/---

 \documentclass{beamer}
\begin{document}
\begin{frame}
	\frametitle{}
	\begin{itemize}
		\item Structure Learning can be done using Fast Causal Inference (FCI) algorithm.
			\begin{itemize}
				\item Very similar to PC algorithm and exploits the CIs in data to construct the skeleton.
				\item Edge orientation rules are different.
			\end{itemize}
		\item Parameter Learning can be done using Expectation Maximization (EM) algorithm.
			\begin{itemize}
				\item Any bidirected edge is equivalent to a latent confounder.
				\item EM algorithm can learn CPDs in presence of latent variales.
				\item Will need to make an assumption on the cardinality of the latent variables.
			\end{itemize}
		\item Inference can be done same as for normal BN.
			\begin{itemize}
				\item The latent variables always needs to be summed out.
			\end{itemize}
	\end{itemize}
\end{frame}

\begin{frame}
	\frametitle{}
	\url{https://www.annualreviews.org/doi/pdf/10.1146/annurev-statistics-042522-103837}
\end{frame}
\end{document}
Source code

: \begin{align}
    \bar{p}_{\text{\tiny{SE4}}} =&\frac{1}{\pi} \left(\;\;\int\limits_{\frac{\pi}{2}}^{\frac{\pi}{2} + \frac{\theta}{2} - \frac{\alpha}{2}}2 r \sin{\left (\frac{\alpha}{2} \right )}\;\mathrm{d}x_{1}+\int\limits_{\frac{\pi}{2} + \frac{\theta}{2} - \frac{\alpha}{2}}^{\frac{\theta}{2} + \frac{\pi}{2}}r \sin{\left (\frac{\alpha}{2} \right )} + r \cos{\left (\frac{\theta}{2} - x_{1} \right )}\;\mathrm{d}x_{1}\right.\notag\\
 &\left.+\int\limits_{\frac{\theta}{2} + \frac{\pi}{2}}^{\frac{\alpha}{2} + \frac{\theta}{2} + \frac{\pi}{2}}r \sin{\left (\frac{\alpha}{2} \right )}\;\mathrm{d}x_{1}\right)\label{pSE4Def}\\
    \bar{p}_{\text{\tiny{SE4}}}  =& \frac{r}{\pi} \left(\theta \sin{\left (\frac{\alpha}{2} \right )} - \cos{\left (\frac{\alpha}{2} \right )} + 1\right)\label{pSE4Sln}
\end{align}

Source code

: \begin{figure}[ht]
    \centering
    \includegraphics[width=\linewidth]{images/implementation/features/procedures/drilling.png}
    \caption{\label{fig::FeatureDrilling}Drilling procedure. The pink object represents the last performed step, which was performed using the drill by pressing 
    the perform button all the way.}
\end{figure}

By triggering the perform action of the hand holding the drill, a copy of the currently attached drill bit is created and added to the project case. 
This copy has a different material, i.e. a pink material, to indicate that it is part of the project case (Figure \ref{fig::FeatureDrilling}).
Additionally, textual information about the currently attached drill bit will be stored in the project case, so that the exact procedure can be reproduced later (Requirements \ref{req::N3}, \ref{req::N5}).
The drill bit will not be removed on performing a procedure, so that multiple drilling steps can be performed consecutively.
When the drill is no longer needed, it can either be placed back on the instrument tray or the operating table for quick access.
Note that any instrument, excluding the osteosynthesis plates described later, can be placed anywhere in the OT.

\---

### What to work on
Each line above must be retyped exactly in the response.

### Solution
 \documentclass{beamer}
\begin{document}
\begin{frame}
	\frametitle{}
	\begin{itemize}
		\item Structure Learning can be done using Fast Causal Inference (FCI) algorithm.
			\begin{itemize}
				\item Very similar to PC algorithm and exploits the CIs in data to construct the skeleton.
				\item Edge orientation rules are different.
			\end{itemize}
		\item Parameter Learning can be done using Expectation Maximization (EM) algorithm.
			\begin{itemize}
				\item Any bidirected edge is equivalent to a latent confounder.
				\item EM algorithm can learn CPDs in presence of latent variales.
				\item Will need to make an assumption on the cardinality of the latent variables.
			\end{itemize}
		\item Inference can be done same as for normal BN.
			\begin{itemize}
				\item The latent variables always needs to be summed out.
			\end{itemize}
	\end{itemize}
\end{frame}

\begin{frame}
	\frametitle{}
	\url{https://www.annualreviews.org/doi/pdf/10.1146/annurev-statistics-042522-103837}
\end{frame}
\end{document}
Source code

: \begin{align}
    \bar{p}_{\text{\tiny{SE4}}} =&\frac{1}{\pi} \left(\;\;\int\limits_{\frac{\pi}{2}}^{\frac{\pi}{2} + \frac{\theta}{2} - \frac{\alpha}{2}}2 r \sin{\left (\frac{\alpha}{2} \right )}\;\mathrm{d}x_{1}+\int\limits_{\frac{\pi}{2} + \frac{\theta}{2} - \frac{\alpha}{2}}^{\frac{\theta}{2} + \frac{\pi}{2}}r \sin{\left (\frac{\alpha}{2} \right )} + r \cos{\left (\frac{\theta}{2} - x_{1} \right )}\;\mathrm{d}x_{1}\right.\notag\\
 &\left.+\int\limits_{\frac{\theta}{2} + \frac{\pi}{2}}^{\frac{\alpha}{2} + \frac{\theta}{2} + \frac{\pi}{2}}r \sin{\left (\frac{\alpha}{2} \right )}\;\mathrm{d}x_{1}\right)\label{pSE4Def}\\
    \bar{p}_{\text{\tiny{SE4}}}  =& \frac{r}{\pi} \left(\theta \sin{\left (\frac{\alpha}{2} \right )} - \cos{\left (\frac{\alpha}{2} \right )} + 1\right)\label{pSE4Sln}
\end{align}

Source code

: \begin{figure}[ht]
    \centering
    \includegraphics[width=\linewidth]{images/implementation/features/procedures/drilling.png}
    \caption{\label{fig::FeatureDrilling}Drilling procedure. The pink object represents the last performed step, which was performed using the drill by pressing 
    the perform button all the way.}
\end{figure}

By triggering the perform action of the hand holding the drill, a copy of the currently attached drill bit is created and added to the project case. 
This copy has a different material, i.e. a pink material, to indicate that it is part of the project case (Figure \ref{fig::FeatureDrilling}).
Additionally, textual information about the currently attached drill bit will be stored in the project case, so that the exact procedure can be reproduced later (Requirements \ref{req::N3}, \ref{req::N5}).
The drill bit will not be removed on performing a procedure, so that multiple drilling steps can be performed consecutively.
When the drill is no longer needed, it can either be placed back on the instrument tray or the operating table for quick access.
Note that any instrument, excluding the osteosynthesis plates described later, can be placed anywhere in the OT.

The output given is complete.